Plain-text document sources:

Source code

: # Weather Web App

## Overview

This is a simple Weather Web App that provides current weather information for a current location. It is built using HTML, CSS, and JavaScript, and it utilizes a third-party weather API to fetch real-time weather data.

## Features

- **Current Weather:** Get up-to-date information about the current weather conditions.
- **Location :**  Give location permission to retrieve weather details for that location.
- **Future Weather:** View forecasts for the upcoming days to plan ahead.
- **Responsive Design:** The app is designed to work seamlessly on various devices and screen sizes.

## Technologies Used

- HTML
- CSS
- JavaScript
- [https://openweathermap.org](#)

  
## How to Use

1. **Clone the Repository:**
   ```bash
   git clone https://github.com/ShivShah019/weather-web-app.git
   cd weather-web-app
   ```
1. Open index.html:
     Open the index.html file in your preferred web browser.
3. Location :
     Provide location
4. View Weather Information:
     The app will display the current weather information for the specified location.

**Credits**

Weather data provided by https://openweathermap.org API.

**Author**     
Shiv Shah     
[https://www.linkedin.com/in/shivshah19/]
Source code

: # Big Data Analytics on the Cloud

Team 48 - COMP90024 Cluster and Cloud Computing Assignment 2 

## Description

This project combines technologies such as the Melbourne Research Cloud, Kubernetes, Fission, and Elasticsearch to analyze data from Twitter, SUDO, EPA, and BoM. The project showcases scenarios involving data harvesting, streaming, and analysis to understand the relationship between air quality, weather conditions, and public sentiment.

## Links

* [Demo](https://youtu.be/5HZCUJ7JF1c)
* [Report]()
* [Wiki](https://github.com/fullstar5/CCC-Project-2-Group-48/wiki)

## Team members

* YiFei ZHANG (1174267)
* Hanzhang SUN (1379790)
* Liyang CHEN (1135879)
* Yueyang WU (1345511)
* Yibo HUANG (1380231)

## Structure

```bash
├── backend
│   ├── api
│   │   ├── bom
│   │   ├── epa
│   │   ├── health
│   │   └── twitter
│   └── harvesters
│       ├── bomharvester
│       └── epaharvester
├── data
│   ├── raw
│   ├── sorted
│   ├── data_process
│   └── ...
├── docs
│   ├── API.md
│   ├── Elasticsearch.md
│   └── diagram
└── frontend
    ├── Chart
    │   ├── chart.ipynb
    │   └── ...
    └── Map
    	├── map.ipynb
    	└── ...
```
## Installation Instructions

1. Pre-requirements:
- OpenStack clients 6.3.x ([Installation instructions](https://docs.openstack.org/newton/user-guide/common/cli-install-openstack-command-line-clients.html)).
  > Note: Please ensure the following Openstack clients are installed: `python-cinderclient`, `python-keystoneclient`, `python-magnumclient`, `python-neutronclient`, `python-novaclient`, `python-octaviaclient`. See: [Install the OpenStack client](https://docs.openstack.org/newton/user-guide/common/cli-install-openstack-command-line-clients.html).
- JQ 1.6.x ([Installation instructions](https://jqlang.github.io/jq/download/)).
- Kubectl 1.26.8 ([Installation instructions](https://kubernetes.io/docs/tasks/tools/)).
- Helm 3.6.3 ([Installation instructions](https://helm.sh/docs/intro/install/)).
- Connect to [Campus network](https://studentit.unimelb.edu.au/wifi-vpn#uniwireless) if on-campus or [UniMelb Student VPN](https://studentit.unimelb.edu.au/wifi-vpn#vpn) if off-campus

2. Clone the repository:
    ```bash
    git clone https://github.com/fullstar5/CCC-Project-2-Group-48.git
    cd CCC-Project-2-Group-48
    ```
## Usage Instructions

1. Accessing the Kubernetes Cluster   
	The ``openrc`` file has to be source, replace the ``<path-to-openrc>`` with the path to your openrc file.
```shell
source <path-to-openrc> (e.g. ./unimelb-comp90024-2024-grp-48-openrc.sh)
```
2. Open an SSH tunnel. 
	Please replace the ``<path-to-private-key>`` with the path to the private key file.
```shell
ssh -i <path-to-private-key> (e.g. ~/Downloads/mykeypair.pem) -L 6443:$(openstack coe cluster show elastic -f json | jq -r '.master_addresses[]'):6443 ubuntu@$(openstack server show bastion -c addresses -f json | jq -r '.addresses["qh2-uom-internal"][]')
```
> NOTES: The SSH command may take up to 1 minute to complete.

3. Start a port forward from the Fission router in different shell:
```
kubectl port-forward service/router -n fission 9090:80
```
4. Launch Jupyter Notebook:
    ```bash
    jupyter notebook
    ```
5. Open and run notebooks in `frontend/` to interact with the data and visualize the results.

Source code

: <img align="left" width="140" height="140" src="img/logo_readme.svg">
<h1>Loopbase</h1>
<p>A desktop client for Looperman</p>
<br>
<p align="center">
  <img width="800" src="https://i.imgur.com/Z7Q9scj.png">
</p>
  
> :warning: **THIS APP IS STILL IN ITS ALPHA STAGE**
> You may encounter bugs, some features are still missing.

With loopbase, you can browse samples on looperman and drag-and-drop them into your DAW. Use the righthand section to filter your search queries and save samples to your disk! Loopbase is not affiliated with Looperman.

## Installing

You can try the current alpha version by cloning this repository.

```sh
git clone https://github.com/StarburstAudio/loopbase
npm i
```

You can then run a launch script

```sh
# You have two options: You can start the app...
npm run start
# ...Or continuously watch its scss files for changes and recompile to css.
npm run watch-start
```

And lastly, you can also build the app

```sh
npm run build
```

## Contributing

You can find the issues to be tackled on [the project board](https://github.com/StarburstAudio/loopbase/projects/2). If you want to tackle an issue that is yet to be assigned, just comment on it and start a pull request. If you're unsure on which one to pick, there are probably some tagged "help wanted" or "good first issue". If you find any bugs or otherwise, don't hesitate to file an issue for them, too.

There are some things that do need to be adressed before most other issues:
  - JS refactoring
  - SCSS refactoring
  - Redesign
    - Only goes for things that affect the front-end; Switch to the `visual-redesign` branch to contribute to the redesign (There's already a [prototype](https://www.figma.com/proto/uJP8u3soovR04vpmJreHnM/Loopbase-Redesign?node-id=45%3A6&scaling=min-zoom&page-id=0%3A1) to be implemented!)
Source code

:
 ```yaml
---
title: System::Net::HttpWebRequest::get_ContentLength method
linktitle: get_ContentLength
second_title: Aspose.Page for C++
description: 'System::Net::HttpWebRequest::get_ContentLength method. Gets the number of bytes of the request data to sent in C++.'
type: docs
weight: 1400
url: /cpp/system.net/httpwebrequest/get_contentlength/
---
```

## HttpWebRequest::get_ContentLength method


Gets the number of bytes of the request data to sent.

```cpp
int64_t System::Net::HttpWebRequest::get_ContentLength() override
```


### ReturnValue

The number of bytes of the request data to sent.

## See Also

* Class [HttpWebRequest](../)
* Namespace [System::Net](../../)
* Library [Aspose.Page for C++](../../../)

Instructions to follow ▸
Quote exactly the first line of the entries and every line after it, stopping with the line that contains "## Features".

Solution to this task ▸
Source code

: # Weather Web App

## Overview

This is a simple Weather Web App that provides current weather information for a current location. It is built using HTML, CSS, and JavaScript, and it utilizes a third-party weather API to fetch real-time weather data.

## Features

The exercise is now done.